PROBLEM
For each line below with the word "kill", write out a copy.

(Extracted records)
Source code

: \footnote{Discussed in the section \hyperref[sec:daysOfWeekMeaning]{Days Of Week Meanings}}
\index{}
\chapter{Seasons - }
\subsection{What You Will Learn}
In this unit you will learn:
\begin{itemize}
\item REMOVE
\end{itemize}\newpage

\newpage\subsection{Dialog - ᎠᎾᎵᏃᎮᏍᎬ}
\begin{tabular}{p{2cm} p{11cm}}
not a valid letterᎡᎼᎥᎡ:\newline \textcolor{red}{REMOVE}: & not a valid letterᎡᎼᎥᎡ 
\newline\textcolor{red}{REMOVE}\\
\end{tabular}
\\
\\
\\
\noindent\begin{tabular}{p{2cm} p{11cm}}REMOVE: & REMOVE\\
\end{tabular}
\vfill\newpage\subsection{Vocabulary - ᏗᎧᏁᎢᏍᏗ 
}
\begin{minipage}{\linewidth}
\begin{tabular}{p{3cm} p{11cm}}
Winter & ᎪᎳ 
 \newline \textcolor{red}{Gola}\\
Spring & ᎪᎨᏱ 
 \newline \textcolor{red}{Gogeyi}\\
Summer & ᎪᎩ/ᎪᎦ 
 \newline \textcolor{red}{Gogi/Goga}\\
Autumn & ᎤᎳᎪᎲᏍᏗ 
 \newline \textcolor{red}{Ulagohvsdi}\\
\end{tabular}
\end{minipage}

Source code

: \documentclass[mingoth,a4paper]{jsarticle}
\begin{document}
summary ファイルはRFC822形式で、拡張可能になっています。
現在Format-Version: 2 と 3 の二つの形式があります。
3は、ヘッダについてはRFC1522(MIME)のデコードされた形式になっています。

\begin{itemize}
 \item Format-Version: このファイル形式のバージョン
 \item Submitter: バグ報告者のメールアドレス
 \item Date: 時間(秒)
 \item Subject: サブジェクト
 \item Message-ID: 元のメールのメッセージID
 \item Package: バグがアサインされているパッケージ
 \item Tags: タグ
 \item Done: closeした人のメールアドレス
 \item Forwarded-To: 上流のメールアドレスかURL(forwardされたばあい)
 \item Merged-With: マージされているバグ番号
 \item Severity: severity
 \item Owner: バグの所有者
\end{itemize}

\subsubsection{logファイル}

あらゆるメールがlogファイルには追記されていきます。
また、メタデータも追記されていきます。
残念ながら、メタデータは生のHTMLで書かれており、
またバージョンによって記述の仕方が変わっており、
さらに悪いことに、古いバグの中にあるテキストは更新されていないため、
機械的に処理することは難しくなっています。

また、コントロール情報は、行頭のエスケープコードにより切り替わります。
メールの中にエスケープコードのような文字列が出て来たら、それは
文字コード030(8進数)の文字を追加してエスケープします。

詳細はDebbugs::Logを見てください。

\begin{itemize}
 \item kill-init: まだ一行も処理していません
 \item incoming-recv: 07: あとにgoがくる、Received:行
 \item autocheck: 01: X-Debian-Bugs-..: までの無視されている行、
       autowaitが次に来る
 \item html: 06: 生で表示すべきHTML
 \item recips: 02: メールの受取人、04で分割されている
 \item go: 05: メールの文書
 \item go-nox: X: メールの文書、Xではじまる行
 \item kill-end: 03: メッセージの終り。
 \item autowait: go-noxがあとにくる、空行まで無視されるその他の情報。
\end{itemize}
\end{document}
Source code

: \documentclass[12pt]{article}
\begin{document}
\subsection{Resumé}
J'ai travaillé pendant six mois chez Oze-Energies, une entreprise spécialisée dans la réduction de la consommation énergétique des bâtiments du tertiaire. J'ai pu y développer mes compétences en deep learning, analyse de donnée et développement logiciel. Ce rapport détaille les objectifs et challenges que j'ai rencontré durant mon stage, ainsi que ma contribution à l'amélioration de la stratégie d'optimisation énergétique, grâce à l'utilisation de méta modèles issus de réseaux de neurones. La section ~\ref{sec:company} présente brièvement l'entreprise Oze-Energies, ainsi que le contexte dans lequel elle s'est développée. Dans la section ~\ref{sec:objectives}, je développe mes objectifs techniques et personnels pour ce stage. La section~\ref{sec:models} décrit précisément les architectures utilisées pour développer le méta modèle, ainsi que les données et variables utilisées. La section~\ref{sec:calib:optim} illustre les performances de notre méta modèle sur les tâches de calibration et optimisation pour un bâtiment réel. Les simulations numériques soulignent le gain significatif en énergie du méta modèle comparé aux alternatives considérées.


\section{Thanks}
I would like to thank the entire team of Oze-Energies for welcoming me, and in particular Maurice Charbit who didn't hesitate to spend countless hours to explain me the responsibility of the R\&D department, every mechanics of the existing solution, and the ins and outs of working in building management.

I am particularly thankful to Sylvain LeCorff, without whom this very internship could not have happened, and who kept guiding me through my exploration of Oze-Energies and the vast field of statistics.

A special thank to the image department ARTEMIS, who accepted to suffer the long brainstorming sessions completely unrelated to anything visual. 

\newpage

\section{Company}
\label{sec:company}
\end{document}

ANSWER
 \item kill-init: まだ一行も処理していません
 \item kill-end: 03: メッセージの終り。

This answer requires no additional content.